Once the taping system became known, the Congressional Committees knew they could get the answers to all of their questions from the tapes. “What did Nixon know and when did he know it,” was knowable, it was recorded. The legal battle than moved to the Courts. Congress demanded the tapes, and Nixon claimed Executive privilege.
Executive Privilege
The President of the United States has wide latitude to keep the internal workings of the White House secret. It’s reasonable, the President should be able to talk freely to his staff, world leaders, and others, and receive their advice without it becoming public information. Those conversations are generally privileged, exempted from Congressional and Court subpoenas and testimonies.
There are exceptions. In the Watergate case, the “crime/fraud” exception was used. It’s simple: if the conversation involves the participants committing a crime, then it isn’t privileged. In 1974 the United States Supreme Court ruled that the White House tapes weren’t privileged because they demonstrated guilt of crime (United States v Nixon). It was a few weeks later that Nixon’s own voice planning the cover-up, served as proof of his guilt. Nixon soon resigned to avoid impeachment and conviction.
The Trump Administration has expanded the theory of Executive Privilege to include almost anyone who communicates with the President. Even those not employed by the White House are restrained by White House orders.
Opening the Door
Democrats have been stymied. They knew that the President and his campaign committed illegal acts, but were unable to prove it. Even a full Justice Department investigation led by the venerable Robert Mueller failed. It showed criminal actions, but couldn’t prove criminality. In his Report, Mueller admitted that he was blocked by the silence of Trump’s compatriots.
It took the “Whistleblower Complaint” to open the door to Trump’s White House. The complaint is not a first hand account of illegal actions by the Administration. It’s much like John Dean’s testimony: an internal investigation of the President’s actions to extort information about a political opponent from a foreign nation, in exchange for US aid. It shows that, like Nixon, the cancer on the Presidency is the President himself.
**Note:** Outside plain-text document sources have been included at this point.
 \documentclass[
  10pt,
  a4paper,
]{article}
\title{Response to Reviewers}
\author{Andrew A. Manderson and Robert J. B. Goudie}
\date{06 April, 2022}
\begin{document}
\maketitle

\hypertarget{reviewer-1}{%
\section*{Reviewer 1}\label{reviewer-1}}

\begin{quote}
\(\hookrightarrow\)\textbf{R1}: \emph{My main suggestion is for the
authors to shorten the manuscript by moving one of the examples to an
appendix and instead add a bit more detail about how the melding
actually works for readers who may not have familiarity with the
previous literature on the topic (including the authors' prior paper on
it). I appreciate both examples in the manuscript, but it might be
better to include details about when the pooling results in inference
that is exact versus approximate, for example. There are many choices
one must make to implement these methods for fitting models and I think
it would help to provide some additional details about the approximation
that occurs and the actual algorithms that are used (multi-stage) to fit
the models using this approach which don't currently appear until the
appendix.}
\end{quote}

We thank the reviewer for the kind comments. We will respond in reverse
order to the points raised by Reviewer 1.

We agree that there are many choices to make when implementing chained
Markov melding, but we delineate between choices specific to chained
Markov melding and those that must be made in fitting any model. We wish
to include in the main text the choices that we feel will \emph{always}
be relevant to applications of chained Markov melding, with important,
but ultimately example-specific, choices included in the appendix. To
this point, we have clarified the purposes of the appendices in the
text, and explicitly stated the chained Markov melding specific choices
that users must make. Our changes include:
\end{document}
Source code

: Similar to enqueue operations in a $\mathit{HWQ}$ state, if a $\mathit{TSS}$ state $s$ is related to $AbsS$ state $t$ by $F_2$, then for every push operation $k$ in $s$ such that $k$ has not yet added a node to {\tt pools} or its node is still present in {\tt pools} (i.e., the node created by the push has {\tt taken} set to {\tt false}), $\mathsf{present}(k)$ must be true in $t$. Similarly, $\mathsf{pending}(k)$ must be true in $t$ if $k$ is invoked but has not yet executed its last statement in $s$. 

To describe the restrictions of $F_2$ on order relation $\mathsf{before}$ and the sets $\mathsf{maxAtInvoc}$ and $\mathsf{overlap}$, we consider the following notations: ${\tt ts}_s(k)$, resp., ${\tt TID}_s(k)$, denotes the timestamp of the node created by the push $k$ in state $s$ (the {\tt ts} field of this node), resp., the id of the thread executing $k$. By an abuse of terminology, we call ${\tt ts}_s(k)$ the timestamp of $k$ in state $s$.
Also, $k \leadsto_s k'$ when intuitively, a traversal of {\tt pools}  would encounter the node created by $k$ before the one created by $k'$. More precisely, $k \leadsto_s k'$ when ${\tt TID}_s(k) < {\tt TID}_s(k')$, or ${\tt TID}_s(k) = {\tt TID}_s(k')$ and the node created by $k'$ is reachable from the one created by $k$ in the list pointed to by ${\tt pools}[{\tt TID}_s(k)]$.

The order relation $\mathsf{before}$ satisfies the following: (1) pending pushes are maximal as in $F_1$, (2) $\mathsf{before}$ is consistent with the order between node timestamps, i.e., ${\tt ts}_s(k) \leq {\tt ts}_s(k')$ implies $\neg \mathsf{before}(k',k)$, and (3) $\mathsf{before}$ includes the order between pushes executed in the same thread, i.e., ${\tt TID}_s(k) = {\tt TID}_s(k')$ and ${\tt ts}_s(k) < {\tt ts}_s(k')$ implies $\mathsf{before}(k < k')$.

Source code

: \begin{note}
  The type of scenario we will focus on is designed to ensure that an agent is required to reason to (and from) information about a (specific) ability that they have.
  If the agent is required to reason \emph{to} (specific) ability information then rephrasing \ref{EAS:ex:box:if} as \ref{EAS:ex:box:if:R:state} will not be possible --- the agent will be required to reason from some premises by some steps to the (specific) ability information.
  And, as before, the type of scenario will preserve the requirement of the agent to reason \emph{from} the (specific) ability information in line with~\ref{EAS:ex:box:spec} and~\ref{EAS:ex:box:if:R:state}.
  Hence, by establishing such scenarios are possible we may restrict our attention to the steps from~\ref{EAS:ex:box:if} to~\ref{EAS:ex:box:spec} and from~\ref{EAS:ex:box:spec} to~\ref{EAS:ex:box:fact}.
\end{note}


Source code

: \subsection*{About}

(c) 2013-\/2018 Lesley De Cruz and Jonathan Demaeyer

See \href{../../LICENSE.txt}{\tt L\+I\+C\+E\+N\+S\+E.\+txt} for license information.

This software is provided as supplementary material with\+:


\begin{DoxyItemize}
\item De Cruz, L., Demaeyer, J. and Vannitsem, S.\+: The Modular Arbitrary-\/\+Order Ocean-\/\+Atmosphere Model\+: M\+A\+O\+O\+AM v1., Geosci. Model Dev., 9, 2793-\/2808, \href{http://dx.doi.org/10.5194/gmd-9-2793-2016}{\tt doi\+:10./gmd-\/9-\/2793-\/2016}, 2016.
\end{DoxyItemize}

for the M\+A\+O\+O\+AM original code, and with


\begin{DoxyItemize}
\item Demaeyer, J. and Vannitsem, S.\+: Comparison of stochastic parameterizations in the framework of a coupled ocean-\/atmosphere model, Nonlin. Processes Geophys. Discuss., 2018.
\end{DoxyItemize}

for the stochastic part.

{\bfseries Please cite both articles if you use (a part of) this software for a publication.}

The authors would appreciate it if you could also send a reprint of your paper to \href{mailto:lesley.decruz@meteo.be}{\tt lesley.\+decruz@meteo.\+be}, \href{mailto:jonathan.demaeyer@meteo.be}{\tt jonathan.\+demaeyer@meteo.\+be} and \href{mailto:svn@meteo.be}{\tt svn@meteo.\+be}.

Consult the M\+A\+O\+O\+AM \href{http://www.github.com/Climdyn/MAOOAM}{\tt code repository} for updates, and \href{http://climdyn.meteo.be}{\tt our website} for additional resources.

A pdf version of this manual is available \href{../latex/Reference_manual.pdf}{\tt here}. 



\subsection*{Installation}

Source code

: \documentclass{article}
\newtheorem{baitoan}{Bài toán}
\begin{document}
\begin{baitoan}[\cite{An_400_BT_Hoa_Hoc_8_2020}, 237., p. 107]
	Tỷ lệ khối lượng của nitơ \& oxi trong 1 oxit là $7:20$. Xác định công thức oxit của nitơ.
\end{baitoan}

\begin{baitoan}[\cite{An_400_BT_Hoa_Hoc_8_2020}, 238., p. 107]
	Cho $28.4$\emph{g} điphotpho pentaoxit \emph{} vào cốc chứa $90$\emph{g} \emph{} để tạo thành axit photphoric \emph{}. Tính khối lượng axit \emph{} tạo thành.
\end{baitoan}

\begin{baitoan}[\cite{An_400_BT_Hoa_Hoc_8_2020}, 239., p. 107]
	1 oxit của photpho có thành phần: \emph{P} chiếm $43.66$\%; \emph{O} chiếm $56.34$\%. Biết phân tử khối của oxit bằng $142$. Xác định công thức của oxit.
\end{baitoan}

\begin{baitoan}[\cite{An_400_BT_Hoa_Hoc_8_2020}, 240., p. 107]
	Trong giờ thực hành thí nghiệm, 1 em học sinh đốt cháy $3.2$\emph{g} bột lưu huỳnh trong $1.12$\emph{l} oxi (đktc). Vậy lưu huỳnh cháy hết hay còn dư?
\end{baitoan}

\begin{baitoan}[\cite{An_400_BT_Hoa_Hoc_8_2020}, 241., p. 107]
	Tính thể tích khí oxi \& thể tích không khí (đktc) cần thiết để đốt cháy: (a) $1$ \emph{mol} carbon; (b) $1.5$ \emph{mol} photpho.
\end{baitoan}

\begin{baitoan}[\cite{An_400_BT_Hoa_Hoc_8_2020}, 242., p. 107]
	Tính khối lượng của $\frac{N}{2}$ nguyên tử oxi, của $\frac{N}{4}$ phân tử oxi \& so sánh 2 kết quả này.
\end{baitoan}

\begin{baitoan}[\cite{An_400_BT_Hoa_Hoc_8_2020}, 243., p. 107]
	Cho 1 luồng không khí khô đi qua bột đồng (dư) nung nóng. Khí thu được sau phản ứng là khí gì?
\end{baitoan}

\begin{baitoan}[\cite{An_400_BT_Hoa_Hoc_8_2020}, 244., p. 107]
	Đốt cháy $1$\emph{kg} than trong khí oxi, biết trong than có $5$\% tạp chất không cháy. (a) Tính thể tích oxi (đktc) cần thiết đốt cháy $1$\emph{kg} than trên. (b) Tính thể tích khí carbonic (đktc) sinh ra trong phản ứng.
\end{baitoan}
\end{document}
Dean’s testimony in Watergate laid out the investigative path for the Committees. The “Complaint” does the same for the House Committees today. With the power of an impeachment investigation, and the crime/fraud exception, they should be able to get the evidence and testimony they need to prove Donald Trump’s actions.
Battling for Evidence
There are likely to be the same fights, Court battles over privilege. One obvious point of contention: the actual transcript of Trump’s conversation with President Zelensky of Ukraine. Right now Congress only has the White House summary, though that’s bad enough for Trump. The transcript is stored on the “super secret, super secure” computer used for our most secret military operations. It isn’t supposed to be there, but White House lawyers (like John Dean) determined that Trump’s words were so bad they needed to “hide it.” That itself is evidence that they knew the conversation showed criminal acts.
It took a year after Dean’s testimony to reach the final stages of Nixon’s Presidency. Now, forty-six years later, information moves much faster, and President Trump’s transgressions are perhaps simpler. The question: did Donald Trump jeopardize national security, try to extort campaign aid from a foreign nation, and use the funds of the United States to do it? The answers to that, will determine the fate of Donald Trump.